* [Exercise goal]: With the pictures left out, write every entry down exactly.

Entries taken from a collection:
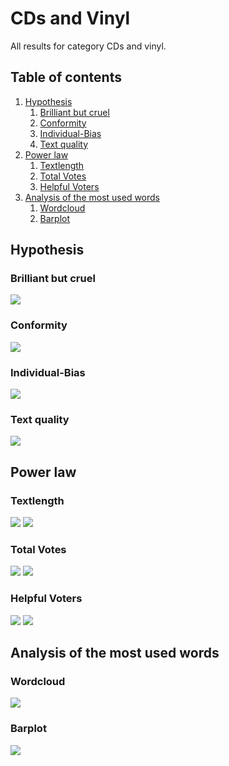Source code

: # CDs and Vinyl

All results for category CDs and vinyl.

##  Table of contents

1. [Hypothesis](#hypothesis)
    1. [Brilliant but cruel](#brilliant-but-cruel)
    2. [Conformity](#conformity)
    3. [Individual-Bias](#individual-bias)
    4. [Text quality](#text-quality)
2. [Power law](#power-law)
    1. [Textlength](#textlength)
    2. [Total Votes](#total-votes)
    3. [Helpful Voters](#helpful-voters)
3. [Analysis of the most used words](#analysis-of-the-most-used-words)
    1. [Wordcloud](#wordcloud)    
    2. [Barplot](#barplot)

## Hypothesis

### Brilliant but cruel
![](./brilliantButCruelCDsVinyl.gif)

### Conformity
![](./conformityCDsVinyl.gif)

### Individual-Bias
![](./individualBiasCDsVinyl.gif)

### Text quality
![](./scatterPlotWordCountCDsVinyl.gif)


## Power law

### Textlength
![](./c_compareWordcountToOccurenceCDs_Vinyl.gif)
![](./c_powerlawWordcountCDs_Vinyl.gif)

### Total Votes
![](./b_compareVotersToOccurenceCDs_Vinyl.gif)
![](./b_powerlawVotersCDs_Vinyl.gif)

### Helpful Voters
![](./a_comparehelpfulVotersToOccurenceCDs_Vinyl.gif)
![](./a_powerlawHelpfulVotersCDs_Vinyl.gif)

## Analysis of the most used words

### Wordcloud
![](./)

### Barplot
![](./)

* [Expected answer]:
Source code

: # CDs and Vinyl

All results for category CDs and vinyl.

##  Table of contents

1. [Hypothesis](#hypothesis)
    1. [Brilliant but cruel](#brilliant-but-cruel)
    2. [Conformity](#conformity)
    3. [Individual-Bias](#individual-bias)
    4. [Text quality](#text-quality)
2. [Power law](#power-law)
    1. [Textlength](#textlength)
    2. [Total Votes](#total-votes)
    3. [Helpful Voters](#helpful-voters)
3. [Analysis of the most used words](#analysis-of-the-most-used-words)
    1. [Wordcloud](#wordcloud)    
    2. [Barplot](#barplot)

## Hypothesis

### Brilliant but cruel
![](./brilliantButCruelCDsVinyl.gif)

### Conformity
![](./conformityCDsVinyl.gif)

### Individual-Bias
![](./individualBiasCDsVinyl.gif)

### Text quality
![](./scatterPlotWordCountCDsVinyl.gif)


## Power law

### Textlength
![](./c_compareWordcountToOccurenceCDs_Vinyl.gif)
![](./c_powerlawWordcountCDs_Vinyl.gif)

### Total Votes
![](./b_compareVotersToOccurenceCDs_Vinyl.gif)
![](./b_powerlawVotersCDs_Vinyl.gif)

### Helpful Voters
![](./a_comparehelpfulVotersToOccurenceCDs_Vinyl.gif)
![](./a_powerlawHelpfulVotersCDs_Vinyl.gif)

## Analysis of the most used words

### Wordcloud
![](./)

### Barplot
![](./)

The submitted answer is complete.